O meu avô materno, que eu não conheci, era um homem muito severo e violento. A minha avó uma mulher trabalhadora. Todas as manhãs bem cedo a minha mãe tinha que ir para o campo cortar erva com uma foicinha para dar de comer ao gado, mesmo nos meses de inverno em que a erva era tão gelada como a neve. Na escola levava uma reguada por cada resposta errada nas mãos estendidas sobre a secretária da professora, à noite tinha que tentar afastar o seu pai quando este, com uma faca, uma arma, um martelo, as mãos, agredia a sua mãe dizendo que ela tinha amantes e que qualquer dia a matava.

A minha mãe casou cedo e depressa saiu daquele ambiente aterrorizador mas não para melhor. Levou a primeira coça do meu pai quando ainda estava grávida de 3 meses. Desmaiou e levou com um balde de água fria para acordar. Divorciaram-se após sete anos de um casamento conturbado e a partir daí a presença do meu pai na minha vida foi muito pouca. A minha mãe criou 3 filhos sozinha com muitas dificuldades e uma educação rígida.
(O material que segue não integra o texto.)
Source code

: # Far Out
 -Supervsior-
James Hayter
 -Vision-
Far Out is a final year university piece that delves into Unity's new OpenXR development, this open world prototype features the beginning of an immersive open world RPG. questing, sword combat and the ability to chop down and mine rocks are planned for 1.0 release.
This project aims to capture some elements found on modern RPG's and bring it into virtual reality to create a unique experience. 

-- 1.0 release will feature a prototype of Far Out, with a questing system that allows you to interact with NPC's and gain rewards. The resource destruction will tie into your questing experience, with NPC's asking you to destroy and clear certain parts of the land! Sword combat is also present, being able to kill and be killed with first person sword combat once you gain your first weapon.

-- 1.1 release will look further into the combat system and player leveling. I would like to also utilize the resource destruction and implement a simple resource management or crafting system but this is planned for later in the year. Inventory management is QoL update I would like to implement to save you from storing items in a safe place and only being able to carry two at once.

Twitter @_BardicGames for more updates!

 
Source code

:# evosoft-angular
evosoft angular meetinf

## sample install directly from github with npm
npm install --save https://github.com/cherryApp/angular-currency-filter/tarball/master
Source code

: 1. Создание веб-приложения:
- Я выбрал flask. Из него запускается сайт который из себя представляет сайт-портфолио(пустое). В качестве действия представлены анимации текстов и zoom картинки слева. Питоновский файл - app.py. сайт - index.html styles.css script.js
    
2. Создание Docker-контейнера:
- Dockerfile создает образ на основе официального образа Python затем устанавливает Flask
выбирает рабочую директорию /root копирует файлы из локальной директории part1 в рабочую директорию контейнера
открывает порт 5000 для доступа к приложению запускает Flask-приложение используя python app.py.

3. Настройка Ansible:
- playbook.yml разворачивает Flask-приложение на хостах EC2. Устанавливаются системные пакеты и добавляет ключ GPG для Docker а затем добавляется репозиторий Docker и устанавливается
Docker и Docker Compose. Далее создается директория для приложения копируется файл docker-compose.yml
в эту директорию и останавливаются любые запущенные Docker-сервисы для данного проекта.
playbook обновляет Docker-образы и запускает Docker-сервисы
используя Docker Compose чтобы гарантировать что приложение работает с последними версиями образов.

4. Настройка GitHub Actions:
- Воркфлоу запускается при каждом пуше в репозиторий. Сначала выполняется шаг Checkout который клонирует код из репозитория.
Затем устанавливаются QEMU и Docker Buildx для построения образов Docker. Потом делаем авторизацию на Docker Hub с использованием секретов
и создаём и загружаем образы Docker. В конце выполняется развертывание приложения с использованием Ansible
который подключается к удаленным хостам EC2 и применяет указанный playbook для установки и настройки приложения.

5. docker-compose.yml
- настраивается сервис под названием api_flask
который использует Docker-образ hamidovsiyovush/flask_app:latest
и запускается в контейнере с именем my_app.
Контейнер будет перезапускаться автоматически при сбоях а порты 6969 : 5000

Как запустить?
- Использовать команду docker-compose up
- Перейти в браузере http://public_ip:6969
Hoje sempre que vejo o meu pai ele dá-me dinheiro debaixo da mesa talvez para de alguma forma pagar a sua ausência durante tantos anos. Noto na minha mãe que é uma mulher revoltada pela vida injusta que levou mas que se derrete em doçura com os netos.

Eu também em toda a minha vida nunca recebi um beijo ou um gesto de carinho da minha mãe nem do meu pai.